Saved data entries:
►

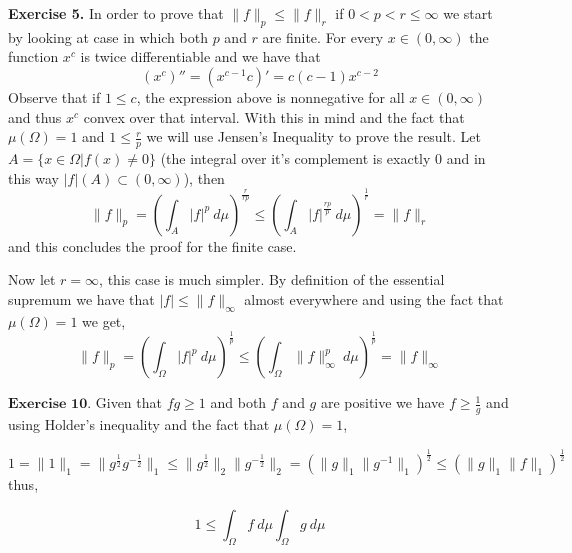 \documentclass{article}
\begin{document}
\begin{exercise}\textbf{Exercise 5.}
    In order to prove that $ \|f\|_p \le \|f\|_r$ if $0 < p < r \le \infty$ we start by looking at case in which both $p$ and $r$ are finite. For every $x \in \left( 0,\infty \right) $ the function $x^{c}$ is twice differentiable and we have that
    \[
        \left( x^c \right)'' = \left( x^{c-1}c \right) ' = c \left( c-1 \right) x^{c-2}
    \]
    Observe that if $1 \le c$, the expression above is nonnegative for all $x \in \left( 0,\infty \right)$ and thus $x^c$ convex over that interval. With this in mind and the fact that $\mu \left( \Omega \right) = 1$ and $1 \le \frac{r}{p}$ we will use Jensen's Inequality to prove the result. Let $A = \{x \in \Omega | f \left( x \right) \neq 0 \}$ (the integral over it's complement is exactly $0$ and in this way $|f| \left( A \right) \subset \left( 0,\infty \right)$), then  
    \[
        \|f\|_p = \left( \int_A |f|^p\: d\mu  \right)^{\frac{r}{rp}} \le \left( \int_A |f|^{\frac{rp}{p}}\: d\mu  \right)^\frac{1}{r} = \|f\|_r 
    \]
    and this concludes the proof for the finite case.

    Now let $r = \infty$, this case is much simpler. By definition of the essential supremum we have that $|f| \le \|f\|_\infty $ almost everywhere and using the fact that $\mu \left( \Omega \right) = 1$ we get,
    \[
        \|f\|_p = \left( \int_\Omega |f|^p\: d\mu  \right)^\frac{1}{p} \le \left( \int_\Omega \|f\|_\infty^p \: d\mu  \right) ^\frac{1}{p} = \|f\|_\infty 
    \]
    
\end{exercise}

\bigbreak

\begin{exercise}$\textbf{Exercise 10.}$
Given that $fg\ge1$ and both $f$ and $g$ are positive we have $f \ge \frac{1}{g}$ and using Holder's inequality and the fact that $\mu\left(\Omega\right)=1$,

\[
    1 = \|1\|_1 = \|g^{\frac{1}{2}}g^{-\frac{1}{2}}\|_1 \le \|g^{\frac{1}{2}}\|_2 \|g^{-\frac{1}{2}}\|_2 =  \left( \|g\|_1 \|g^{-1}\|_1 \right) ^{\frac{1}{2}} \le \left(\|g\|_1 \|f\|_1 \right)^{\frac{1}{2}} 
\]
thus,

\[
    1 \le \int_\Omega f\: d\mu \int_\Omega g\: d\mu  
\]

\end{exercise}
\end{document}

◄
►

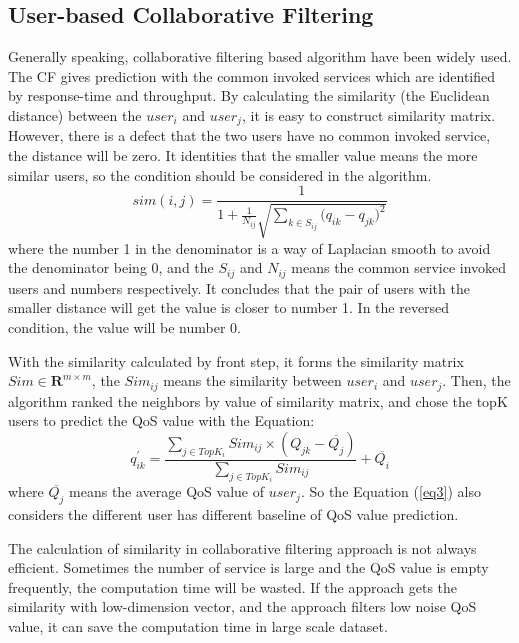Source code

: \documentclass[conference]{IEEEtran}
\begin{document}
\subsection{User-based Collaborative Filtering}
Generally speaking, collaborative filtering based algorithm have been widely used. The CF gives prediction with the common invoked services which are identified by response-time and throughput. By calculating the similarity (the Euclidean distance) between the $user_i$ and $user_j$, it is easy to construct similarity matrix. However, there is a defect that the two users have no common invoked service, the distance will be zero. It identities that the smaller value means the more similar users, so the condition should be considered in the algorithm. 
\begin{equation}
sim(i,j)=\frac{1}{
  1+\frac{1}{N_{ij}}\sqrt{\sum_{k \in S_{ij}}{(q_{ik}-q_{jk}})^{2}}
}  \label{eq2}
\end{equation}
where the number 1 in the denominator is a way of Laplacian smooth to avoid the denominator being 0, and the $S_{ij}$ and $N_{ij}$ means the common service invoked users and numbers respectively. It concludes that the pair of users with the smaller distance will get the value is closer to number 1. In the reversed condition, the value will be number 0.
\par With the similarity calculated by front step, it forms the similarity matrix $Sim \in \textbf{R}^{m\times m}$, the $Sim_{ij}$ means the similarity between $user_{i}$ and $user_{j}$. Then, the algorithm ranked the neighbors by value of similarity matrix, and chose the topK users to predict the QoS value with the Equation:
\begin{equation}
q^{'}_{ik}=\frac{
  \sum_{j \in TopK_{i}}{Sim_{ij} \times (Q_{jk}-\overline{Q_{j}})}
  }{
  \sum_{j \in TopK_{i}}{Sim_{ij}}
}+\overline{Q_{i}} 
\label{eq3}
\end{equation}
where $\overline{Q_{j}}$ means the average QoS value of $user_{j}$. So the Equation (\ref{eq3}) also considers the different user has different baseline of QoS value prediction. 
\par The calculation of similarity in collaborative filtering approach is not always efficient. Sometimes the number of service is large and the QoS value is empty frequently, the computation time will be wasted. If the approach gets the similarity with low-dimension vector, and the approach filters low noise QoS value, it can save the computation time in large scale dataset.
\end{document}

◄
►

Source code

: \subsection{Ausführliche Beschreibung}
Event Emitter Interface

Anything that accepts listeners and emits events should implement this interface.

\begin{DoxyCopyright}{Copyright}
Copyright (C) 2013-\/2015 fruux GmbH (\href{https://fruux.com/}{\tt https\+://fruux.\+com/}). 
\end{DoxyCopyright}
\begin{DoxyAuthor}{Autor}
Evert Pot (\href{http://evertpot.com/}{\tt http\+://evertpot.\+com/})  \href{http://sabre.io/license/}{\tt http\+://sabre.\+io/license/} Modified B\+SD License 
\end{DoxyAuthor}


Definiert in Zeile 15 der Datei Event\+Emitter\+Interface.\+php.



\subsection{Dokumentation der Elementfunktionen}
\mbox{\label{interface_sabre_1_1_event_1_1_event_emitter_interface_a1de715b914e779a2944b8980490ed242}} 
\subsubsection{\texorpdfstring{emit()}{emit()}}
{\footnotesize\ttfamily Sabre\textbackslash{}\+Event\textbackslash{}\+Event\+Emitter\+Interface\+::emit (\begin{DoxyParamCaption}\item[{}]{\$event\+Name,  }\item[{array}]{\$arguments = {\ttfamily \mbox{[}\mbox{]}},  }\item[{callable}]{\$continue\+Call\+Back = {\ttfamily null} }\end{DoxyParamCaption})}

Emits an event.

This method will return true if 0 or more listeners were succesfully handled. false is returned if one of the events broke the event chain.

◄

* [Task to complete]
Go through the data, and copy each line in which the word "href" appears.

* [Answer to the problem]
Copyright (C) 2013-\/2015 fruux GmbH (\href{https://fruux.com/}{\tt https\+://fruux.\+com/}). 
Evert Pot (\href{http://evertpot.com/}{\tt http\+://evertpot.\+com/})  \href{http://sabre.io/license/}{\tt http\+://sabre.\+io/license/} Modified B\+SD License 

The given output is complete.